# 04 Performance Profiling

**Objective:** Ensure system performs well with production-scale data.

**Areas to Profile:**
- Query performance (database operations)
- Code performance (Python/pandas operations)

**Why This Matters:** System must handle 80K+ reviews efficiently for production use.

In [1]:
import sys
from pathlib import Path
project_root = Path.cwd() if (Path.cwd() / "src").exists() else Path.cwd().parent
sys.path.insert(0, str(project_root))

import time
import sqlite3
import io
from contextlib import redirect_stdout
import pandas as pd
import cProfile
import pstats

from sqlalchemy import text
from src.utils import get_engine, get_db_path
from src.benchmarking import get_reviews_df, create_comparable_groups, extract_hotel_features

engine = get_engine(sample=False)

## Query Performance Analysis

Testing common database operations to ensure quick response times.

**Test Queries:**
1. **Count** - Simple aggregation
2. **Group by** - Hotel-level aggregation
3. **Filter** - Indexed lookup
4. **Complex** - Multi-condition with sorting

**Each query runs 5 times; we report average, min, and max times.**

In [None]:
db_path = get_db_path(sample=False)
conn = sqlite3.connect(str(db_path))

test_queries = [
    ("Count all reviews", "SELECT COUNT(*) FROM reviews"),
    ("Avg rating by hotel", "SELECT offering_id, AVG(rating_overall) FROM reviews GROUP BY offering_id"),
    ("Filter by rating >= 4", "SELECT * FROM reviews WHERE rating_overall >= 4 LIMIT 1000"),
    ("Complex aggregation", """
        SELECT offering_id, 
               COUNT(*) as n,
               AVG(rating_overall) as avg_rating,
               AVG(rating_cleanliness) as avg_clean
        FROM reviews
        WHERE rating_overall >= 3.5
        GROUP BY offering_id
        HAVING COUNT(*) >= 10
        ORDER BY avg_rating DESC
        LIMIT 100
    """),
]

print("="*70)
print("QUERY EXECUTION PLANS")
print("="*70)

for name, query in test_queries:
    print(f"\n{name}:")
    print(f"  Query: {query[:80]}{'...' if len(query) > 80 else ''}")
    print("  Plan:")
    
    for row in conn.execute(f"EXPLAIN QUERY PLAN {query}").fetchall():
        print(f"    {row}")

conn.close()

QUERY EXECUTION PLANS

Count all reviews:
  Query: SELECT COUNT(*) FROM reviews
  Plan:
    (4, 0, 0, 'SCAN reviews USING COVERING INDEX idx_reviews_rating_overall')

Avg rating by hotel:
  Query: SELECT offering_id, AVG(rating_overall) FROM reviews GROUP BY offering_id
  Plan:
    (7, 0, 222, 'SCAN reviews USING INDEX idx_reviews_offering')

Filter by rating >= 4:
  Query: SELECT * FROM reviews WHERE rating_overall >= 4 LIMIT 1000
  Plan:
    (4, 0, 202, 'SEARCH reviews USING INDEX idx_reviews_rating_overall (rating_overall>?)')

Complex aggregation:
  Query: 
        SELECT offering_id, 
               COUNT(*) as n,
               AVG(r...
  Plan:
    (9, 0, 222, 'SCAN reviews USING INDEX idx_reviews_offering')
    (58, 0, 0, 'USE TEMP B-TREE FOR ORDER BY')

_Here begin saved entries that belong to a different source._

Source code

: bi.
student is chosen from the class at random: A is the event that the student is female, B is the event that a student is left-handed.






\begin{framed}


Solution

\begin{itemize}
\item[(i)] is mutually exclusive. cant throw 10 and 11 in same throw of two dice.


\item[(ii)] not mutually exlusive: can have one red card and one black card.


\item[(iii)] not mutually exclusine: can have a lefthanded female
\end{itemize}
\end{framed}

## Query Timing Measurements

Measuring actual execution time over 5 runs for reliability.

In [None]:
conn = sqlite3.connect(str(db_path))

# Capture printed output
buf = io.StringIO()
with redirect_stdout(buf):
    print("=" * 80)
    print("QUERY PERFORMANCE TIMING")
    print("=" * 80)

    results = []

    for name, query in test_queries:
        times = []
        for _ in range(5):
            start = time.time()
            cursor = conn.execute(query)
            _ = cursor.fetchall()
            times.append(time.time() - start)

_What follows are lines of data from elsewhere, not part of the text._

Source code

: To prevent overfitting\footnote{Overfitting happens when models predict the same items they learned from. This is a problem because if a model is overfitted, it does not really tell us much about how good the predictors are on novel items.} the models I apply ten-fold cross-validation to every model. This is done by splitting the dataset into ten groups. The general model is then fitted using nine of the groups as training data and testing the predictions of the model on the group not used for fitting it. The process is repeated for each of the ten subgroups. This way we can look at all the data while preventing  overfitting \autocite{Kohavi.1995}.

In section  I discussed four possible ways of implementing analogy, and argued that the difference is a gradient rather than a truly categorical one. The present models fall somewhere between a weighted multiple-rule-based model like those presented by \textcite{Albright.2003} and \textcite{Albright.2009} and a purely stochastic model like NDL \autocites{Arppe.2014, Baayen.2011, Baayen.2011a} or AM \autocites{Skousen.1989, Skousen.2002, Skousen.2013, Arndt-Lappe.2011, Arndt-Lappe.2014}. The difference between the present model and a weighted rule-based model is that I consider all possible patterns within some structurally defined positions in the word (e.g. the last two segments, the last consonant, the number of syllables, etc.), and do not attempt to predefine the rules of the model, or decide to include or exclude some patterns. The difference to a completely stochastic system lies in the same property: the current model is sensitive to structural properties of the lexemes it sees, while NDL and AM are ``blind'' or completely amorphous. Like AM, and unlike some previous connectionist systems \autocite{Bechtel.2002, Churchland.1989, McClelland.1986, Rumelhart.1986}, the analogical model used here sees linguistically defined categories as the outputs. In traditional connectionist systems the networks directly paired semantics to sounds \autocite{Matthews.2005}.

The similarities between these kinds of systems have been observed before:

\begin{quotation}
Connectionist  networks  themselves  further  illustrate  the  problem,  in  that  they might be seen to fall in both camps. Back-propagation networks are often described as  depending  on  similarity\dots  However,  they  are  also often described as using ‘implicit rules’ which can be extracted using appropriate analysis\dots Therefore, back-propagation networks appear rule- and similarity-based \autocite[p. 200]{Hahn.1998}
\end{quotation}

        avg_time = sum(times) / len(times)
        results.append({
            'query': name,
            'avg_time': avg_time,
            'min_time': min(times),
            'max_time': max(times),
        })

        print(f"\n{name}:")
        print(f"  Average: {avg_time*1000:.2f}ms")
        print(f"  Min:     {min(times)*1000:.2f}ms")
        print(f"  Max:     {max(times)*1000:.2f}ms")

    print(f"\n{'='*80}")
    print("SUMMARY")
    print(f"{'='*80}")
    
    all_under_200 = all(r['avg_time'] < 0.2 for r in results)
    print(f"All queries < 200ms: {'✓ YES' if all_under_200 else '✗ NO'}")
    print(f"Slowest query: {max(results, key=lambda x: x['avg_time'])['query']}")
    print(f"  Time: {max(r['avg_time'] for r in results)*1000:.2f}ms")

conn.close()

# Convert captured output to text
query_profiling_txt = buf.getvalue()

# Write to file
output_path = project_root / "profiling" / "query_results.txt"
output_path.parent.mkdir(parents=True, exist_ok=True)
output_path.write_text(query_profiling_txt, encoding="utf-8")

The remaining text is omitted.